Les concertations menées au quotidien révèlent que les acteurs sociaux et les agents institutionnels sont confrontés au désarroi de ces jeunes et aux difficultés de leur apporter une réponse globale adaptée à leurs besoins primordiaux. Pendant une première phase tendant à évaluer leur condition de mineurs, l’accueil provisoire d’urgence permis par l’Aide Sociale à l’Enfance (ASE) assure leur hébergement, leur alimentation ainsi que des soins médicaux basiques. Pourtant, scolarisation, soins médico-psychologiques, accès à l’information juridique et espaces de socialisation – des aspects primordiaux pour leur bien-être et leur développement – leur sont bien souvent inaccessibles. L’absence d’éducation et/ou de formation tout au long de cette phase de prise en charge provisoire, qui peut se prolonger durant de longs mois, voue ces jeunes à la vacuité et à l’errance, ce qui nous paraît particulièrement inquiétant.

Davantage, l’annonce récemment faite par le premier ministre prévoit la centralisation des responsabilités opérationnelles et financières de l’évaluation et de la prise-en-charge des MNAs. Effectuée par l’État et non plus par les départements, les démarches préalables à une prise-en-charge des MNAs seront donc distinguées de celles qui seront encore appliquées aux enfants nationaux. Là, nous estimons qu’est entreprise une sortie progressive du traitement dévolu aux MNAs depuis le cadre juridique de la protection de l’enfance vers un traitement administratif exclusivement encadré par le droit des étrangers. Nous craignons ici une tendance politique affichée désireuse d’opérer une segmentation des protections réservées à l’enfance sur la base de la nationalité, tandis qu’une inquiétude renouvelée porte sur l’absence de concertation – entre la société civile et le corps politique – ayant précédé cette déclaration.

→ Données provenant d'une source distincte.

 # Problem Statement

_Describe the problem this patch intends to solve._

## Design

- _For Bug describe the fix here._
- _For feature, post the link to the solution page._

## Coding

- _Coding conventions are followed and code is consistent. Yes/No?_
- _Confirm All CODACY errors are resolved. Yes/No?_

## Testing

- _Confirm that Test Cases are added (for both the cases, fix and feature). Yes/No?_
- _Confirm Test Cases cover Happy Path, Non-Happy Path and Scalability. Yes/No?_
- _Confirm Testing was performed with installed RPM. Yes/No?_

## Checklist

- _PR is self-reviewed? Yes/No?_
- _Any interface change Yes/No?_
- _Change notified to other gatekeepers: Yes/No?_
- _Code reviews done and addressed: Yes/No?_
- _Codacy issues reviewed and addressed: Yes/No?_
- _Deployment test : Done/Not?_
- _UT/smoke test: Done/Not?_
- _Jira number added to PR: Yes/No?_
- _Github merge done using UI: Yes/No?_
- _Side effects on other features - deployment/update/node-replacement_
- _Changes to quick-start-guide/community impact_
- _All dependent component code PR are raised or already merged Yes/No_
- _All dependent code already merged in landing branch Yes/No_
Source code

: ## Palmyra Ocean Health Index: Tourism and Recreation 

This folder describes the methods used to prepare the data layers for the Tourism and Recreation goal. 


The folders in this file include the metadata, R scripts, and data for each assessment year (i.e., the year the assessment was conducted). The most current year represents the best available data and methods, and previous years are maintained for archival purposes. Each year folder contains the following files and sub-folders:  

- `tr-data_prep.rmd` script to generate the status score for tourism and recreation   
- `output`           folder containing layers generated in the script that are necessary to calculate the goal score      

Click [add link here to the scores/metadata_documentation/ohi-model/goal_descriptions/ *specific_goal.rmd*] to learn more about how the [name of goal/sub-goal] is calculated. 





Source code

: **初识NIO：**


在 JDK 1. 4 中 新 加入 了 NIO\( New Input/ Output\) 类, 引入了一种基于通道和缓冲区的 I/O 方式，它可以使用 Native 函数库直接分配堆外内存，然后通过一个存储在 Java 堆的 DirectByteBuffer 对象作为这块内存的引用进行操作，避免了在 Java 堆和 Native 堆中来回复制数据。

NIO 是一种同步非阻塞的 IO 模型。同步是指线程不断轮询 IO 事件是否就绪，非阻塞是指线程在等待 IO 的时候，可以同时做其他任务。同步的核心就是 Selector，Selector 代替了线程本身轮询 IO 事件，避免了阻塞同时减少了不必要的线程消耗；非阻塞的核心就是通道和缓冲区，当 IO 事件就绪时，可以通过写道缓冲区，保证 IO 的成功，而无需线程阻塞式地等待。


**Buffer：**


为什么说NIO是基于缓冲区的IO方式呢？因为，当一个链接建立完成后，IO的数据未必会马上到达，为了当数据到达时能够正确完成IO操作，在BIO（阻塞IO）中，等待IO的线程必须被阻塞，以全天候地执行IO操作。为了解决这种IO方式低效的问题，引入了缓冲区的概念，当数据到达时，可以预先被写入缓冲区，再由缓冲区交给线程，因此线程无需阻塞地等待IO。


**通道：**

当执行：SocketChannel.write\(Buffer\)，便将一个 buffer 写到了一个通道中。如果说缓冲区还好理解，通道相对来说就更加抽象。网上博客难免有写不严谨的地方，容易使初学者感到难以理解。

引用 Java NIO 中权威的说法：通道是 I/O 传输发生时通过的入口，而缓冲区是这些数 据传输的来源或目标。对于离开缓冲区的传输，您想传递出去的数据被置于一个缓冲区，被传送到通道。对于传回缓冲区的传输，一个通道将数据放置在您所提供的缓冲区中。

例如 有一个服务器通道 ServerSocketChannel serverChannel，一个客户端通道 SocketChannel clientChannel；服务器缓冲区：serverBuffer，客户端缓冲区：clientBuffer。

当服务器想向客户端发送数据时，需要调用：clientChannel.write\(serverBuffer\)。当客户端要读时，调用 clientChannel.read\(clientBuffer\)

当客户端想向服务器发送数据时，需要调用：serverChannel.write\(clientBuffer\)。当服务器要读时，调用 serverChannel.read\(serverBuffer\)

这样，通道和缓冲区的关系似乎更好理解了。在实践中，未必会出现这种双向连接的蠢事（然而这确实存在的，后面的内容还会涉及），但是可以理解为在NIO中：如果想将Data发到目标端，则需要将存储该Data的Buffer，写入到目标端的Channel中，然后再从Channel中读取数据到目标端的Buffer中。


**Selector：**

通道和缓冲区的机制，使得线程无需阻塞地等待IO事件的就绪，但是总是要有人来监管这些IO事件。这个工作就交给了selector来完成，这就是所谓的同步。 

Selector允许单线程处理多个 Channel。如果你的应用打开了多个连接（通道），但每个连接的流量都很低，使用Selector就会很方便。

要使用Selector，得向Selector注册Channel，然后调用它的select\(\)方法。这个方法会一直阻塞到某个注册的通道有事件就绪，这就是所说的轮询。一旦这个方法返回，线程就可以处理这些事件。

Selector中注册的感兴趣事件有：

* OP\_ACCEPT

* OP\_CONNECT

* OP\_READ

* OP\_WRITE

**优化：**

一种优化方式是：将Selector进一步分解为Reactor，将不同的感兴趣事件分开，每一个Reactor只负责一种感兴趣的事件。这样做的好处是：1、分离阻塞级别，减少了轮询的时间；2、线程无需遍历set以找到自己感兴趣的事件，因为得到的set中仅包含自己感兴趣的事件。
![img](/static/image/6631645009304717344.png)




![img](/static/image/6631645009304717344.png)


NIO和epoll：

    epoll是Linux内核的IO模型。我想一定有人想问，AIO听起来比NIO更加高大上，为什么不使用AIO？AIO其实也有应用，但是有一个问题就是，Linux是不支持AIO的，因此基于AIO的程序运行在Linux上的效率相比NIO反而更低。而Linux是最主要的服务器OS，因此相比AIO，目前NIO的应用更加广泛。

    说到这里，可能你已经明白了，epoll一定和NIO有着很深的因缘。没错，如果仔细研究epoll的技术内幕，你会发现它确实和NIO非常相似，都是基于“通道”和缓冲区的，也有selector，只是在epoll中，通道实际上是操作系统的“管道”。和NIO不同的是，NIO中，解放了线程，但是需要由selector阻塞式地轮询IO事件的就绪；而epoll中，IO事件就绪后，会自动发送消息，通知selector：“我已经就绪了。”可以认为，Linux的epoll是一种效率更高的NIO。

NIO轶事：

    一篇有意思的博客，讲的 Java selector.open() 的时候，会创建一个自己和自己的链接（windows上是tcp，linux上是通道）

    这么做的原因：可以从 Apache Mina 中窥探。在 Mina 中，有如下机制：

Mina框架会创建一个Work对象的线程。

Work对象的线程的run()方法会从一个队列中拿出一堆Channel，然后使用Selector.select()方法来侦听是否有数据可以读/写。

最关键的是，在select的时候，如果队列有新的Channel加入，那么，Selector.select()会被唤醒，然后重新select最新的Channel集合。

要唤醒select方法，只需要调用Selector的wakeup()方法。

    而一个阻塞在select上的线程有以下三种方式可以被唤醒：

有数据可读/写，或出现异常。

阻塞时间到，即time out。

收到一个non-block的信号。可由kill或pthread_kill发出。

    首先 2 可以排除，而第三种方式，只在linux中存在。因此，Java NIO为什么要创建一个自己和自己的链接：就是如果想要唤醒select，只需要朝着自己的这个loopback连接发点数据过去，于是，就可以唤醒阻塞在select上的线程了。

Successivement, lorsqu’une estimation négative de la minorité et un refus de prise en charge sont décidées au niveau administratif, les jeunes déboutés ne peuvent faire valoir aucun droit. Ils ne sont ni considérés en tant que mineurs en danger (au titre de la protection de l’enfance) ni estimés majeurs, ceci leur ôtant le droit d’accéder aux services sociaux pour personnes adultes en situation précaire.

Sans identité juridique, sans abri, sans ressource financière et sans soin, l’intégrité psychologique et physique du jeune débouté est fortement menacée. Pis, un tel contexte peut être susceptible d’accroître la propension aux faits de délinquance chez une population vouée à la plus extrême des précarités, ce qui ne semble heureusement pas être le cas sur la ville de Poitiers. Par notre pratique quotidienne, par les observations issues de notre expérience et que nous avons collectées, nous pouvons témoigner du courage et de la détermination de la plupart de ces jeunes à œuvrer pour leur avenir, pour un futur qu’ils désirent le plus favorable possible en s’intégrant convenablement dans notre société.

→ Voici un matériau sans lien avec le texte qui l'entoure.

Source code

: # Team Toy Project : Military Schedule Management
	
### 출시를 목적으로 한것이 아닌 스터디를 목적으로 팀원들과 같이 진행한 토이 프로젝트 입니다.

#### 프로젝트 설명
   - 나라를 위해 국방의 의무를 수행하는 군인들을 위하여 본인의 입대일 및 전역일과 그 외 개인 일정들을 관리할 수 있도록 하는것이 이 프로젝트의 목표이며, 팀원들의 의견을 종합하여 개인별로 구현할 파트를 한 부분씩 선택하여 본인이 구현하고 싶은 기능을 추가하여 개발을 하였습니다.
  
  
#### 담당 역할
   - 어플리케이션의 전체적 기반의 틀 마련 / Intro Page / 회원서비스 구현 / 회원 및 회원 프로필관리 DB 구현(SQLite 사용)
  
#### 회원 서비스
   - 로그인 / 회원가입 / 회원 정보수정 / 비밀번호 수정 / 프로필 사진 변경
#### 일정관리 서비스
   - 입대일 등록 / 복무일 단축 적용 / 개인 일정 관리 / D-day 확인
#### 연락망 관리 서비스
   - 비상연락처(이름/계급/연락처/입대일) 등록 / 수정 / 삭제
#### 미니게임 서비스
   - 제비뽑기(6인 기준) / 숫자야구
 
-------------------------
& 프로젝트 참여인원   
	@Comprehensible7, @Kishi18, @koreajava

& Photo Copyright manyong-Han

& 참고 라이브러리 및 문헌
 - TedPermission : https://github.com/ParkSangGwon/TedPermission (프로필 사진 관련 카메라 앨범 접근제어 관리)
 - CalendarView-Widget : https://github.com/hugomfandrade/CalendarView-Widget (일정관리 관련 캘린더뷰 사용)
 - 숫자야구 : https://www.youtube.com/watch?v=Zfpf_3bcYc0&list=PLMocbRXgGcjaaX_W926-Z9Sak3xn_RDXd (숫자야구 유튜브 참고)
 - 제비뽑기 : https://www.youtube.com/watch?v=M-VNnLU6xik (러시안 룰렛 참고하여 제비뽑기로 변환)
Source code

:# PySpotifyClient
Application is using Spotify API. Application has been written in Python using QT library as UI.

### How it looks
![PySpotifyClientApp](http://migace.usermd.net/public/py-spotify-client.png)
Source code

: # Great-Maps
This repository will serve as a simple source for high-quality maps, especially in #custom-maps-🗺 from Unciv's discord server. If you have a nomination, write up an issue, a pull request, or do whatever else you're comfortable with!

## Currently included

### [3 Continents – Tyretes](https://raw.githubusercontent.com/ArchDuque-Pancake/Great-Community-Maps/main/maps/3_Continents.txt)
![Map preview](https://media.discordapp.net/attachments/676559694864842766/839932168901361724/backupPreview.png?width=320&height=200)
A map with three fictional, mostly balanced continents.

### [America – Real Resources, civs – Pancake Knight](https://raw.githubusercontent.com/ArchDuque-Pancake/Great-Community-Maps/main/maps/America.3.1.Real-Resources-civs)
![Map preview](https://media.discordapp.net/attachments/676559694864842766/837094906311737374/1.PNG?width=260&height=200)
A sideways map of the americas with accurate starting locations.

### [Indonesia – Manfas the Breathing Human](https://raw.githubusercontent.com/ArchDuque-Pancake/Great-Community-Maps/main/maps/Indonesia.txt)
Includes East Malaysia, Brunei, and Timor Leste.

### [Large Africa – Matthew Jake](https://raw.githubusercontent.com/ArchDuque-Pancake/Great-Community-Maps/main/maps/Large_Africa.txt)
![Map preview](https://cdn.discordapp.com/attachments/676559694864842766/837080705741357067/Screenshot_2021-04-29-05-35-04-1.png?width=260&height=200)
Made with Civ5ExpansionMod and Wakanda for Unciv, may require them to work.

Il nous semble aujourd’hui important de soutenir ces volontés en évitant d’ériger de nouveaux obstacles accentuant leur précarité.

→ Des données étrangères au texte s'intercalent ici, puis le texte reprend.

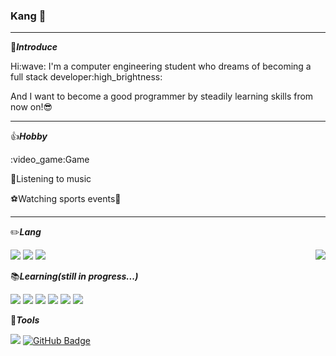 ### Kang :boy: 
* * *

:bow:***Introduce***
<div>
  <p>
   Hi:wave:
   I'm a computer engineering student who dreams of becoming a full stack</span> developer:high_brightness:
   
   And I want to become a good programmer by steadily learning skills from now on!:sunglasses:
  </p>
</div>

* * *

:thumbsup:***Hobby***

<p>
:video_game:Game 
 
:musical_note:Listening to music
 
:soccer:Watching sports events:basketball:
</p>

* * *

:pencil2:***Lang***

<img src="https://img.shields.io/badge/Python-3776AB?style=flat&logo=Python&logoColor=white"> <img src="https://img.shields.io/badge/C-A8B9CC?style=flat&logo=C&logoColor=black"> <img src="https://img.shields.io/badge/Java-007396?style=flat&logo=Java&logoColor=white"> <img align='right' src="http://mazassumnida.wtf/api/v2/generate_badge?boj=tnqkr3494"> 

:books:***Learning(still in progress...)***

<img src="https://img.shields.io/badge/Html-E34F26?style=flat&logo=Html5&logoColor=white"> <img src="https://img.shields.io/badge/CSS-1572B6?style=flat&logo=CSS3&logoColor=white"> <img src="https://img.shields.io/badge/JavaScript-F7DF1E?style=flat&logo=Javascript&logoColor=white"> <img src="https://img.shields.io/badge/Node.js-339933?style=flat&logo=Node.js&logoColor=white"> <img src="https://img.shields.io/badge/MongoDB-47A248?style=flat&logo=MongoDB&logoColor=white"> <img src="https://shields.io/badge/TypeScript-3178C6?style=flat&logo=TypeScript&logoColor=FFF">   

 
:wrench:***Tools***

<img src="https://img.shields.io/badge/Git-05032?style=flat&logo=Git&logoColor=white"> [![GitHub Badge](https://img.shields.io/badge/GitHub-181717?style=flat&logo=GitHub&logoColor=white)](https://github.com/tnqkr3494) 



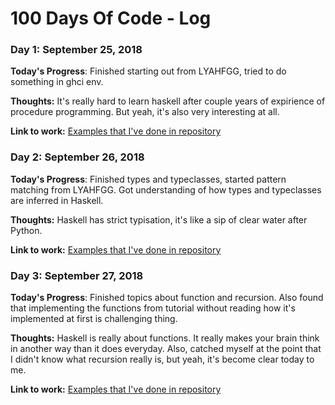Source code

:# 100 Days Of Code - Log

### Day 1: September 25, 2018

**Today's Progress**: Finished starting out from LYAHFGG, tried to do something in ghci env.

**Thoughts:** It's really hard to learn haskell after couple years of expirience of procedure programming. 
But yeah, it's also very interesting at all.

**Link to work:** [Examples that I've done in repository](https://github.com/vsmaxim/100-days-of-code)


### Day 2: September 26, 2018

**Today's Progress**: Finished types and typeclasses, started pattern matching from LYAHFGG. Got understanding of how 
types and typeclasses are inferred in Haskell.

**Thoughts:** Haskell has strict typisation, it's like a sip of clear water after Python.

**Link to work:** [Examples that I've done in repository](https://github.com/vsmaxim/100-days-of-code)

### Day 3: September 27, 2018

**Today's Progress**: Finished topics about function and recursion. Also found that implementing the functions
from tutorial without reading how it's implemented at first is challenging thing. 

**Thoughts:** Haskell is really about functions. It really makes your brain think in another way than it does everyday.
Also, catched myself at the point that I didn't know what recursion really is, but yeah, it's become clear today to me.

**Link to work:** [Examples that I've done in repository](https://github.com/vsmaxim/100-days-of-code)
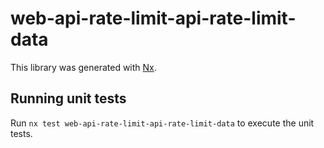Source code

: # web-api-rate-limit-api-rate-limit-data

This library was generated with [Nx](https://nx.dev).

## Running unit tests

Run `nx test web-api-rate-limit-api-rate-limit-data` to execute the unit tests.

Notre inquiétude principale trouvera une voie de résolution par le maintien d’une protection suffisante et la facilitation de l’accès aux démarches administratives et juridiques tout au long des parcours judiciaires entrepris par les jeunes déboutés de la protection de l’enfance en phase administrative, notamment lors de la procédure de recours adressée au juge des enfants. Ce sont des aspects centraux de l’accompagnement qui doit être réservé à ce public. Par extension, les actions solidaires de soutien dédiées aux jeunes délaissés ne peuvent incomber aux seules structures associatives et aux citoyens et citoyennes sensibles à leur destin.

Une telle résolution ne constituera pas une réponse exhaustive à la totalité des besoins revenant aux Mineurs Non Accompagnés. Néanmoins, elle constitue un préambule indispensable qu’il est prioritaire de mettre en œuvre. Un projet politique, institutionnel et civique désireux de voir s’accomplir son souhait d’une société apaisée, juste et soucieuse de la qualité de vie de ses citoyens ne peut se départir de telles obligations. Ce ne sera qu’au regard de ces changements que le bien-être de tous sera autorisé et préservé.